> [ENTRIES PROVIDED]:
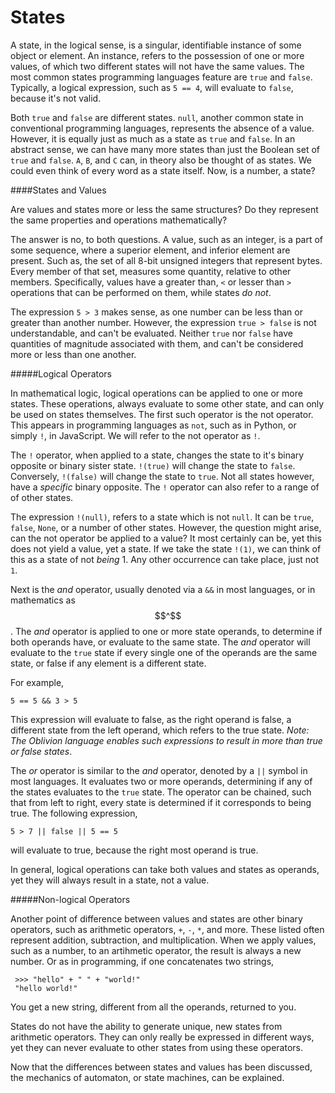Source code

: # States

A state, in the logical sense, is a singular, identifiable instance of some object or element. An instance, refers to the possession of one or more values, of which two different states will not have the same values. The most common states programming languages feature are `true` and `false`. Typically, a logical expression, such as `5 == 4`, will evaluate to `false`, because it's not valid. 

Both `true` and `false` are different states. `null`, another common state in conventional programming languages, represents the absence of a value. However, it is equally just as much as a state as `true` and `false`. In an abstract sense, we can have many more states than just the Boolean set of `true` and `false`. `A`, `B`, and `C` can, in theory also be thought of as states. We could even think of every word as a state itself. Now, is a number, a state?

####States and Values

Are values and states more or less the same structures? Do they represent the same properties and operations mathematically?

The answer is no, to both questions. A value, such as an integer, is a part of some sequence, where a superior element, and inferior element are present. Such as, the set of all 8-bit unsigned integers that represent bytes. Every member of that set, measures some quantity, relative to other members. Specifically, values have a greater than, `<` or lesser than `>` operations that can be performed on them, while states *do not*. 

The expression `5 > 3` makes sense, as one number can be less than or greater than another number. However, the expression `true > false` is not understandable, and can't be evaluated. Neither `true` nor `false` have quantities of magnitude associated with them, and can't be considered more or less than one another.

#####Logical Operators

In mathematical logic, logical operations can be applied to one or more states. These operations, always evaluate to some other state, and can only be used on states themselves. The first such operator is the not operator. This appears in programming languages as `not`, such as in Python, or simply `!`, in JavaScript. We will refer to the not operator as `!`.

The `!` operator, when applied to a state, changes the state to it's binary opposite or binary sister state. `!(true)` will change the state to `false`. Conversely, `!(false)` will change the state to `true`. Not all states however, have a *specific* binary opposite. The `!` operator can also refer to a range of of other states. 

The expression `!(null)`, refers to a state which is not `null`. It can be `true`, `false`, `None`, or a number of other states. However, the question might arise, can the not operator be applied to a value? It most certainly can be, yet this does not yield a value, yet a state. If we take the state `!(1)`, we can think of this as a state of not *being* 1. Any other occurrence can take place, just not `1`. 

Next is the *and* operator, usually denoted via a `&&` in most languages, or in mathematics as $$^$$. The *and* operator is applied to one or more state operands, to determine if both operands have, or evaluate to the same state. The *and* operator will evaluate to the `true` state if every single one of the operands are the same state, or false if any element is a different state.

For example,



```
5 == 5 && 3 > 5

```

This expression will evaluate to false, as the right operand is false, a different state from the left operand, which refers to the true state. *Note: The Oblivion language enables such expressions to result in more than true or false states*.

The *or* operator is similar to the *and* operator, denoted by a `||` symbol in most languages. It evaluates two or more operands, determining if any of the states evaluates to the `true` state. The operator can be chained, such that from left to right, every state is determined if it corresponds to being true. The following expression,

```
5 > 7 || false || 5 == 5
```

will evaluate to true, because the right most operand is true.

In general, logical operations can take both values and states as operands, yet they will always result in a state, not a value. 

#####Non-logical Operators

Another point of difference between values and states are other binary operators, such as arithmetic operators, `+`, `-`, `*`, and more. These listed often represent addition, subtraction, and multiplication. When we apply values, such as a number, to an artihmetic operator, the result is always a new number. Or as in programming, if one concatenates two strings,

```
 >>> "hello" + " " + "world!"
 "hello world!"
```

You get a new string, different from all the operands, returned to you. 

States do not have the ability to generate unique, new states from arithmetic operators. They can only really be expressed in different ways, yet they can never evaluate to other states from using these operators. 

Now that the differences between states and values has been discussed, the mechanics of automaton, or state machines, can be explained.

==

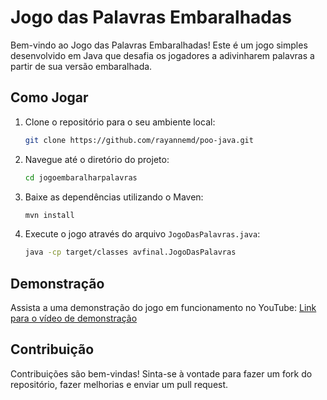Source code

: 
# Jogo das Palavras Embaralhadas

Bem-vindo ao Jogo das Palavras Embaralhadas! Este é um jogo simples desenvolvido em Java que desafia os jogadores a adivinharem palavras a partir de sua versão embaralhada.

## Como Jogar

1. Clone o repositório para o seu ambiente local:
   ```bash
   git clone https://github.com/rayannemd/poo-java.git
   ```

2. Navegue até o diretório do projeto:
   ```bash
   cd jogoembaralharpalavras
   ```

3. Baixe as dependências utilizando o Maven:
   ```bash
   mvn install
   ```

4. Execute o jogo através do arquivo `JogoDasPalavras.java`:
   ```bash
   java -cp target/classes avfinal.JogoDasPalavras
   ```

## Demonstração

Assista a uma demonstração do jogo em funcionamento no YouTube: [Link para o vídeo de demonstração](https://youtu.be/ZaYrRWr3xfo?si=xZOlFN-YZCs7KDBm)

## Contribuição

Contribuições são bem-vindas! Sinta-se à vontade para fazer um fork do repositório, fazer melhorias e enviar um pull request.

> [HOW TO COMPLETE THIS TASK]:
Above are the entries. Quote exactly the lines from the one bearing "You get a new" through the one bearing "Now that the".

> [ANSWER SECTION]:
You get a new string, different from all the operands, returned to you. 

States do not have the ability to generate unique, new states from arithmetic operators. They can only really be expressed in different ways, yet they can never evaluate to other states from using these operators. 

Now that the differences between states and values has been discussed, the mechanics of automaton, or state machines, can be explained.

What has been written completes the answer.